Repelled by the utter madness with which the young were rushed to trenches of senseless slaughter, these artists had lost their faith in European bourgeois culture. The copying of external reality and the creation of a self-contained work of beauty no longer seemed to make sense to them. They were united by a conviction that the horrors around them were rooted in outdated morals and values. Throwing overboard all conventions and traditional sentimentalities, they sought an alternative unity of art and life. In order to do so, they aimed at establishing – in the words of Hugo Ball – a ‘playground of crazy emotions’. With that ambition in mind, Hugo Ball contacted Jan Ephraim, an elderly Dutch sailor and patron of the Holländische Meierei (Dutch dairy inn) who made a backroom available for a cabaret with singing, theatrics, music, visual art exhibitions, and all sorts of other performances that would disturb bourgeois feelings.
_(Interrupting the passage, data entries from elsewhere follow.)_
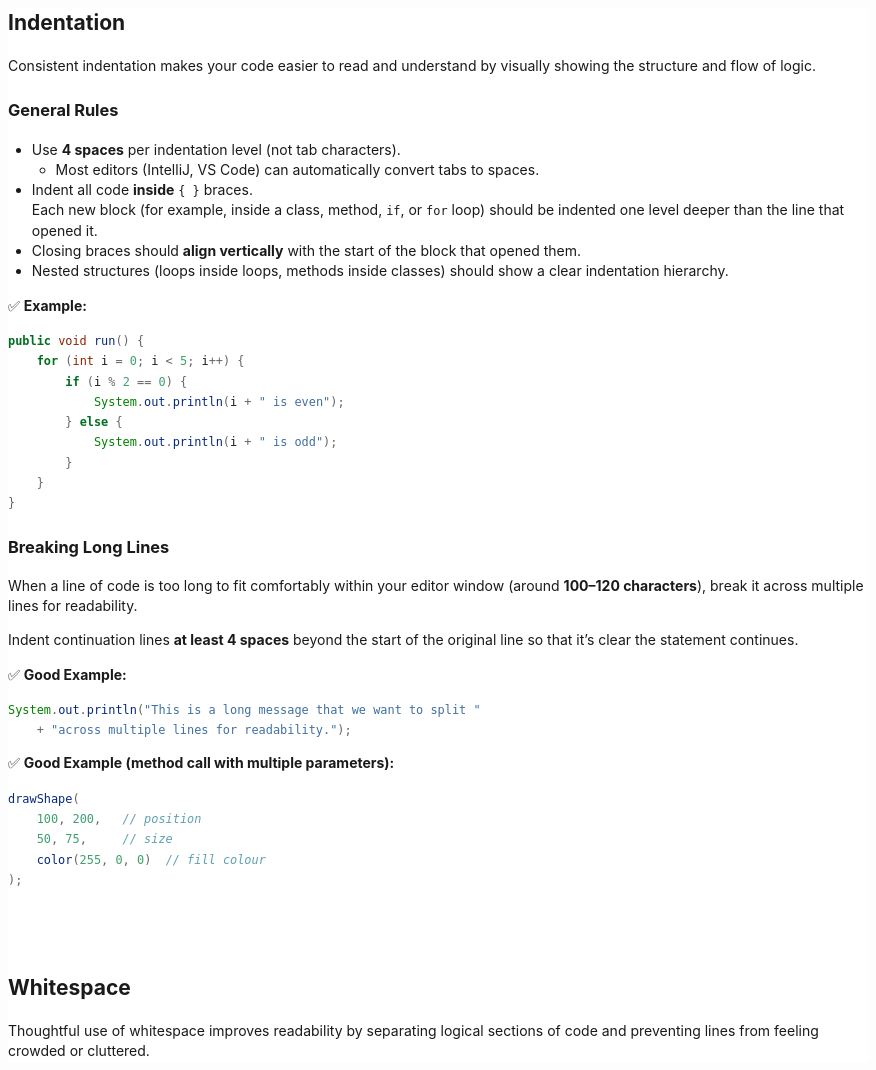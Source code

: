 ## <a name='Indentation'></a>Indentation

Consistent indentation makes your code easier to read and understand by visually showing the structure and flow of logic.

### <a name='GeneralRules'></a>General Rules
- Use **4 spaces** per indentation level (not tab characters).  
  - Most editors (IntelliJ, VS Code) can automatically convert tabs to spaces.
- Indent all code **inside** `{ }` braces.  
  Each new block (for example, inside a class, method, `if`, or `for` loop) should be indented one level deeper than the line that opened it.
- Closing braces should **align vertically** with the start of the block that opened them.
- Nested structures (loops inside loops, methods inside classes) should show a clear indentation hierarchy.

✅ **Example:**
```java
public void run() {
    for (int i = 0; i < 5; i++) {
        if (i % 2 == 0) {
            System.out.println(i + " is even");
        } else {
            System.out.println(i + " is odd");
        }
    }
}
```

### <a name='BreakingLongLines'></a>Breaking Long Lines

When a line of code is too long to fit comfortably within your editor window (around **100–120 characters**), break it across multiple lines for readability.  

Indent continuation lines **at least 4 spaces** beyond the start of the original line so that it’s clear the statement continues.

✅ **Good Example:**
```java
System.out.println("This is a long message that we want to split "
    + "across multiple lines for readability.");
```

✅ **Good Example (method call with multiple parameters):**
```java
drawShape(
    100, 200,   // position
    50, 75,     // size
    color(255, 0, 0)  // fill colour
);
```


<br><br>
## <a name='Whitespace'></a>Whitespace
Thoughtful use of whitespace improves readability by separating logical sections of code and preventing lines from feeling crowded or cluttered.
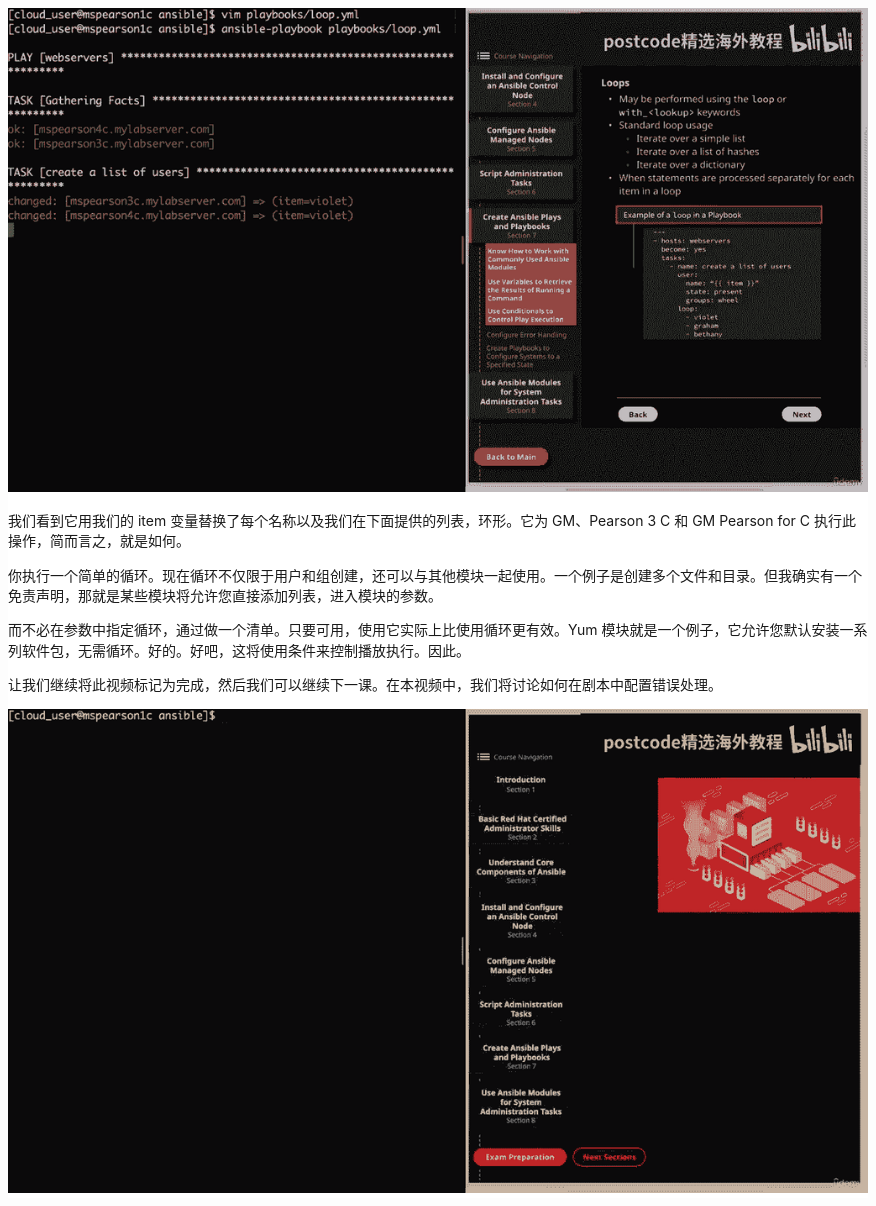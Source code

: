 ![](img/fab3645f83a03793eabfb9734dba447d_61.png)

我们看到它用我们的 item 变量替换了每个名称以及我们在下面提供的列表，环形。它为 GM、Pearson 3 C 和 GM Pearson for C 执行此操作，简而言之，就是如何。

你执行一个简单的循环。现在循环不仅限于用户和组创建，还可以与其他模块一起使用。一个例子是创建多个文件和目录。但我确实有一个免责声明，那就是某些模块将允许您直接添加列表，进入模块的参数。

而不必在参数中指定循环，通过做一个清单。只要可用，使用它实际上比使用循环更有效。Yum 模块就是一个例子，它允许您默认安装一系列软件包，无需循环。好的。好吧，这将使用条件来控制播放执行。因此。

让我们继续将此视频标记为完成，然后我们可以继续下一课。在本视频中，我们将讨论如何在剧本中配置错误处理。



![](img/fab3645f83a03793eabfb9734dba447d_63.png)
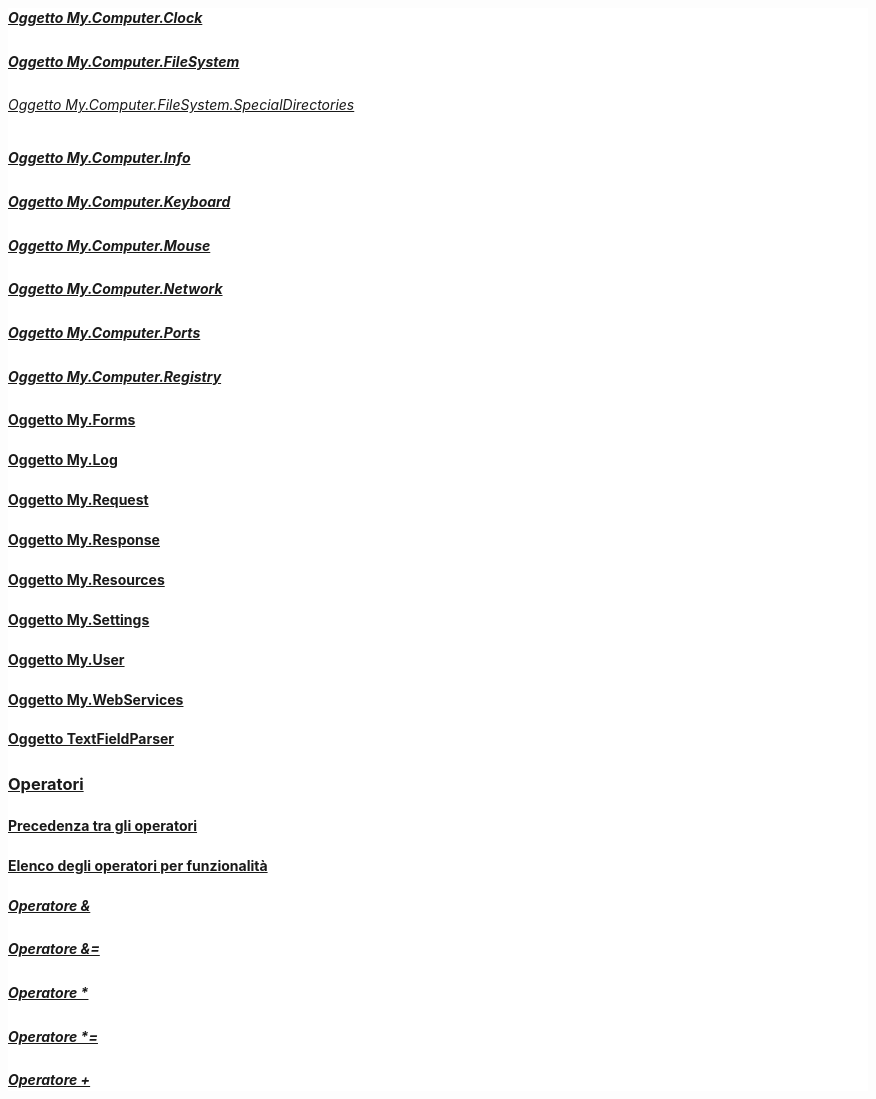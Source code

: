 ##### [Oggetto My.Computer.Clock](visual-basic/language-reference/objects/my-computer-clock-object.md)
##### [Oggetto My.Computer.FileSystem](visual-basic/language-reference/objects/my-computer-filesystem-object.md)
###### [Oggetto My.Computer.FileSystem.SpecialDirectories](visual-basic/language-reference/objects/my-computer-filesystem-specialdirectories-object.md)
##### [Oggetto My.Computer.Info](visual-basic/language-reference/objects/my-computer-info-object.md)
##### [Oggetto My.Computer.Keyboard](visual-basic/language-reference/objects/my-computer-keyboard-object.md)
##### [Oggetto My.Computer.Mouse](visual-basic/language-reference/objects/my-computer-mouse-object.md)
##### [Oggetto My.Computer.Network](visual-basic/language-reference/objects/my-computer-network-object.md)
##### [Oggetto My.Computer.Ports](visual-basic/language-reference/objects/my-computer-ports-object.md)
##### [Oggetto My.Computer.Registry](visual-basic/language-reference/objects/my-computer-registry-object.md)
#### [Oggetto My.Forms](visual-basic/language-reference/objects/my-forms-object.md)
#### [Oggetto My.Log](visual-basic/language-reference/objects/my-log-object.md)
#### [Oggetto My.Request](visual-basic/language-reference/objects/my-request-object.md)
#### [Oggetto My.Response](visual-basic/language-reference/objects/my-response-object.md)
#### [Oggetto My.Resources](visual-basic/language-reference/objects/my-resources-object.md)
#### [Oggetto My.Settings](visual-basic/language-reference/objects/my-settings-object.md)
#### [Oggetto My.User](visual-basic/language-reference/objects/my-user-object.md)
#### [Oggetto My.WebServices](visual-basic/language-reference/objects/my-webservices-object.md)
#### [Oggetto TextFieldParser](visual-basic/language-reference/objects/textfieldparser-object.md)

### [Operatori](visual-basic/language-reference/operators/index.md)
#### [Precedenza tra gli operatori](visual-basic/language-reference/operators/operator-precedence.md)
#### [Elenco degli operatori per funzionalità](visual-basic/language-reference/operators/operators-listed-by-functionality.md)
##### [Operatore &](visual-basic/language-reference/operators/concatenation-operator.md)
##### [Operatore &=](visual-basic/language-reference/operators/and-assignment-operator.md)
##### [Operatore *](visual-basic/language-reference/operators/multiplication-operator.md)
##### [Operatore *=](visual-basic/language-reference/operators/multiplication-assignment-operator.md)
##### [Operatore +](visual-basic/language-reference/operators/addition-operator.md)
On 15 February 1916 Cabaret Voltaire opened its doors for the first time at no.1 Spiegelgasse. The press release – dated 2 February 1916 – which announced the opening of the nightclub is rather tame. It reads: ‘Cabaret Voltaire. Under this name a group of young artists and writers has formed with the object of becoming a centre for artistic entertainment. In principle, the Cabaret will be run by artists, permanent guests, who, following their daily reunions, will give musical or literary performances. Young Zurich artists, of all tendencies, are invited to join us with suggestions and proposals’. Ball took as his model the cabaret tradition of Paris and Berlin before the war. Voltaire, the philosopher who in his time was at war with the ‘spirit of the age’, was chosen as the godfather for the new movement. Refugee artists from all over Europe quickly besieged the new establishment.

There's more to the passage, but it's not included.